**Brief:** In the records below, find the line with "did not come" and the line with "researchers and statistical". Print both exactly, along with every line between them, and no other line.

[[ Data extracts, beginning ]]

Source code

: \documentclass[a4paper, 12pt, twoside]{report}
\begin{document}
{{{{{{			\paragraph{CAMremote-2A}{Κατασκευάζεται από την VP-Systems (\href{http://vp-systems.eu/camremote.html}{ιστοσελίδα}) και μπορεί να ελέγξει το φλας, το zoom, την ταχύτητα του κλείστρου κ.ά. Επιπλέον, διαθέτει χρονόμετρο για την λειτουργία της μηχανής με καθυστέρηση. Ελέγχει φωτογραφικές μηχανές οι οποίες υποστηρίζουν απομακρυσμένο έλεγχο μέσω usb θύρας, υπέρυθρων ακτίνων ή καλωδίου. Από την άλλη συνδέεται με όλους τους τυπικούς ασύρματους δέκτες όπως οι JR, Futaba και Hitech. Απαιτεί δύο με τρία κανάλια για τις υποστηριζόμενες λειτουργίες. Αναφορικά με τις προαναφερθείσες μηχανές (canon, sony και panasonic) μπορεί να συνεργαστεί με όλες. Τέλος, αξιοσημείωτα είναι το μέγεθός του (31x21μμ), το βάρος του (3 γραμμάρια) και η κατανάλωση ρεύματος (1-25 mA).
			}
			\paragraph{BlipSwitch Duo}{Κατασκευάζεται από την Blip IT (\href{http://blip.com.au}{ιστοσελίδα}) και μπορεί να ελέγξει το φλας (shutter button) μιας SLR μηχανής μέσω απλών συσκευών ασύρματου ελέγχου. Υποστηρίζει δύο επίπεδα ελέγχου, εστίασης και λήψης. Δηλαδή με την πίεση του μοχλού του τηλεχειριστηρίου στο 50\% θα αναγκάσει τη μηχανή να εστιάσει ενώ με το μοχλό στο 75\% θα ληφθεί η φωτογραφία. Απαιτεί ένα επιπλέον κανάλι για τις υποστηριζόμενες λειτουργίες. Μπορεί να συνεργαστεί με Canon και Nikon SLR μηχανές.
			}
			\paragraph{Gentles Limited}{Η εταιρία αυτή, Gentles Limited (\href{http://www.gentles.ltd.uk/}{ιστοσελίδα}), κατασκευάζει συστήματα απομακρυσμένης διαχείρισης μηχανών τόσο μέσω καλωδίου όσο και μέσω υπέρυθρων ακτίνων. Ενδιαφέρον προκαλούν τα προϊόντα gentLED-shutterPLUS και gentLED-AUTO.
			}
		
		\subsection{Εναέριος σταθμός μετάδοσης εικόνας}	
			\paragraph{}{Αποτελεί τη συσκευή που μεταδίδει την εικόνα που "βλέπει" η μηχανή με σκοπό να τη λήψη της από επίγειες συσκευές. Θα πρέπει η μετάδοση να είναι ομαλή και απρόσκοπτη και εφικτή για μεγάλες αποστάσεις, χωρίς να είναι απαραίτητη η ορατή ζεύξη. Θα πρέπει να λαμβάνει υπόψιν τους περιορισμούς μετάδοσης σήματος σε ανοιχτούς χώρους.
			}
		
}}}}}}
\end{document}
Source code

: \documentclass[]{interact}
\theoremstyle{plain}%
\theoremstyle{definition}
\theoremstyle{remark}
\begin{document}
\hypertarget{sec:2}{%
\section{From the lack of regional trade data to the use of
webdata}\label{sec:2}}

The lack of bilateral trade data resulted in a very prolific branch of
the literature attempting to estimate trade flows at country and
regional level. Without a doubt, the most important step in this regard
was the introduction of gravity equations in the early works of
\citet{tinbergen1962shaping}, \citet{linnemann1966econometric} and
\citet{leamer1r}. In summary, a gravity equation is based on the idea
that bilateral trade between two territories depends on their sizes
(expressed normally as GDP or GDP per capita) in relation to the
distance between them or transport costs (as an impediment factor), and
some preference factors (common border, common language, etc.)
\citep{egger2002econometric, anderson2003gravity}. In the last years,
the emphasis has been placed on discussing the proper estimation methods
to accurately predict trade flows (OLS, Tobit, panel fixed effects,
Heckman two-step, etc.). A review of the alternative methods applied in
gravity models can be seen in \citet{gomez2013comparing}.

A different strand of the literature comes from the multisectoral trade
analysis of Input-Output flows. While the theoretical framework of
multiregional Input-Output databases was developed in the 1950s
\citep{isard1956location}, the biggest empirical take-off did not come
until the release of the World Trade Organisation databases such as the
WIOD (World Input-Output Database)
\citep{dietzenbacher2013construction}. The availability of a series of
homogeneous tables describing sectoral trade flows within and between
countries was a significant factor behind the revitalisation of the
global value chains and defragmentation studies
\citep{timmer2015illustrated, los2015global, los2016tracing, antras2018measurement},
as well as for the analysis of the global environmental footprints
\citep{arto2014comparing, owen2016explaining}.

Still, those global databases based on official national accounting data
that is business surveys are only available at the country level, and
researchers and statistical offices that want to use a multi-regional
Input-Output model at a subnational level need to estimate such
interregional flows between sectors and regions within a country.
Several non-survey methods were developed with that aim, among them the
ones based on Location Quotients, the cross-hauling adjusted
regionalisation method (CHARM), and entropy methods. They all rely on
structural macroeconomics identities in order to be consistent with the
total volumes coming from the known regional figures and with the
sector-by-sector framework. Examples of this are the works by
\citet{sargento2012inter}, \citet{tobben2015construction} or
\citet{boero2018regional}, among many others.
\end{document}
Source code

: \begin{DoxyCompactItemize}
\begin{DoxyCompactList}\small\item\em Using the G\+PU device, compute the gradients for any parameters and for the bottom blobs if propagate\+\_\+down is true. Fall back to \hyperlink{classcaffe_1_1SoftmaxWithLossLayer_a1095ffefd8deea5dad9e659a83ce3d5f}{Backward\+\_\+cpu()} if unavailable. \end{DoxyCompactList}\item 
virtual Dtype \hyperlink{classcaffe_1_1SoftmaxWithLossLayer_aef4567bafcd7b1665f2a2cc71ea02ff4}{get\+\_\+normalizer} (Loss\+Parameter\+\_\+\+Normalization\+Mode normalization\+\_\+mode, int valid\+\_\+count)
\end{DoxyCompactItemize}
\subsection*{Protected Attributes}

[[ Data extracts, end ]]

**Exercise result:**
\citep{isard1956location}, the biggest empirical take-off did not come
until the release of the World Trade Organisation databases such as the
WIOD (World Input-Output Database)
\citep{dietzenbacher2013construction}. The availability of a series of
homogeneous tables describing sectoral trade flows within and between
countries was a significant factor behind the revitalisation of the
global value chains and defragmentation studies
\citep{timmer2015illustrated, los2015global, los2016tracing, antras2018measurement},
as well as for the analysis of the global environmental footprints
\citep{arto2014comparing, owen2016explaining}.

Still, those global databases based on official national accounting data
that is business surveys are only available at the country level, and
researchers and statistical offices that want to use a multi-regional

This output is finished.